> **TASK REQUIREMENTS**: Work through the records that follow and return each line containing the word "communautaires".

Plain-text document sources

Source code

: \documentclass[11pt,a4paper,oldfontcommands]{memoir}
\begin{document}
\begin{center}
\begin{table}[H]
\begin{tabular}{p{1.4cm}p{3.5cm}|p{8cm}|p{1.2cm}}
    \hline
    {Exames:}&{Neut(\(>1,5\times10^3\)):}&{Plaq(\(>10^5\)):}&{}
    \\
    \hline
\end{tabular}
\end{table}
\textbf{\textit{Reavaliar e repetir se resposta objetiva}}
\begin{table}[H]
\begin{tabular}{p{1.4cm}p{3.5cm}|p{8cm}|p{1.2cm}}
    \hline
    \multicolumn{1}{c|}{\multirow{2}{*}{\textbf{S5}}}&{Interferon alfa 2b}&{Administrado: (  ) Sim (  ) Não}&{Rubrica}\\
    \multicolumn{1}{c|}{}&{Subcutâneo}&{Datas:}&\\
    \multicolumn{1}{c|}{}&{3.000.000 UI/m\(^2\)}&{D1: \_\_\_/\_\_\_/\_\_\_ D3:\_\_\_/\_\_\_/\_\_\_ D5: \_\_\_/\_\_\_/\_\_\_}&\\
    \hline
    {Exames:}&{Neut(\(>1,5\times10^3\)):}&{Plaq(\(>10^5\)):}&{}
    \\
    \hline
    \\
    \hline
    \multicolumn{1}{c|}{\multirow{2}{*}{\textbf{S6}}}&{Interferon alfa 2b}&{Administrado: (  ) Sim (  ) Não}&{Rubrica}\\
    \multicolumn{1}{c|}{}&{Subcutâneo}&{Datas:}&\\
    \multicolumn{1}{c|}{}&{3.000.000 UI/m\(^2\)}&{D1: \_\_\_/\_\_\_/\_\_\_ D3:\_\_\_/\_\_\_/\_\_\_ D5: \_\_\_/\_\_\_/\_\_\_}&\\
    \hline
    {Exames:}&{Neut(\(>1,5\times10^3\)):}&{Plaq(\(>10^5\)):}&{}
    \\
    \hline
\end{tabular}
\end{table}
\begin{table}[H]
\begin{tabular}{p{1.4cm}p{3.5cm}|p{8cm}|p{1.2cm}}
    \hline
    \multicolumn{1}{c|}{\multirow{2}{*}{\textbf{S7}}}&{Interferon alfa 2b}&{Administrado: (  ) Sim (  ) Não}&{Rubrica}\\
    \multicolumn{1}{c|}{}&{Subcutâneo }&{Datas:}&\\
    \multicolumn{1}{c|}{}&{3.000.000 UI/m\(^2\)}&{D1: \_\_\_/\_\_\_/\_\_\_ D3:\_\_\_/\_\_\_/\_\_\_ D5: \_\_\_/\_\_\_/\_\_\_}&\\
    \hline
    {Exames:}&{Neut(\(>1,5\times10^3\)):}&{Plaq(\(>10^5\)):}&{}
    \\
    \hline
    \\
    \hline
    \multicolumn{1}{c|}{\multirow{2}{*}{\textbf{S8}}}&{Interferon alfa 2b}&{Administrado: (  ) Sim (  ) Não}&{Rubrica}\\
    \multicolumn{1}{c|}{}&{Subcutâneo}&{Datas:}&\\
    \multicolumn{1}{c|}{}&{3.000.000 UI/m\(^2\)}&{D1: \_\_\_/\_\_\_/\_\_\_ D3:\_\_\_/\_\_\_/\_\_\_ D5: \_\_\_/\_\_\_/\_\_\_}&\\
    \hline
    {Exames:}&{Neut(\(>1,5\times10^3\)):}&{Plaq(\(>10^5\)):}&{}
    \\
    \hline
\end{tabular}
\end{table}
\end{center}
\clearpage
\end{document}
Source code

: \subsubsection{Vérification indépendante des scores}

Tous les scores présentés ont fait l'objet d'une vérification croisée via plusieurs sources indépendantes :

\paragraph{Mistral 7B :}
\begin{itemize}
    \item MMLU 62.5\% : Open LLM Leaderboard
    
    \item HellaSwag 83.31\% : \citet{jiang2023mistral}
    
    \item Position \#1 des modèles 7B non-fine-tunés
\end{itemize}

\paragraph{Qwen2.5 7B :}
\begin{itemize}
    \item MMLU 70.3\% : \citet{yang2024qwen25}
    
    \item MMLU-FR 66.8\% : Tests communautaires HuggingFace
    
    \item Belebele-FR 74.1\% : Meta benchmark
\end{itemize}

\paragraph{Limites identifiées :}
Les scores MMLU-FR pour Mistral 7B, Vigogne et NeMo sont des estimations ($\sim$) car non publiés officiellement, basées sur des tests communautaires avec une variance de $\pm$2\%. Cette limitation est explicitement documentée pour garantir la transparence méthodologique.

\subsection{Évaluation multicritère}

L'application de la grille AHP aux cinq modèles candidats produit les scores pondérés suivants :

> **YOUR RESPONSE**:
    \item MMLU-FR 66.8\% : Tests communautaires HuggingFace
Les scores MMLU-FR pour Mistral 7B, Vigogne et NeMo sont des estimations ($\sim$) car non publiés officiellement, basées sur des tests communautaires avec une variance de $\pm$2\%. Cette limitation est explicitement documentée pour garantir la transparence méthodologique.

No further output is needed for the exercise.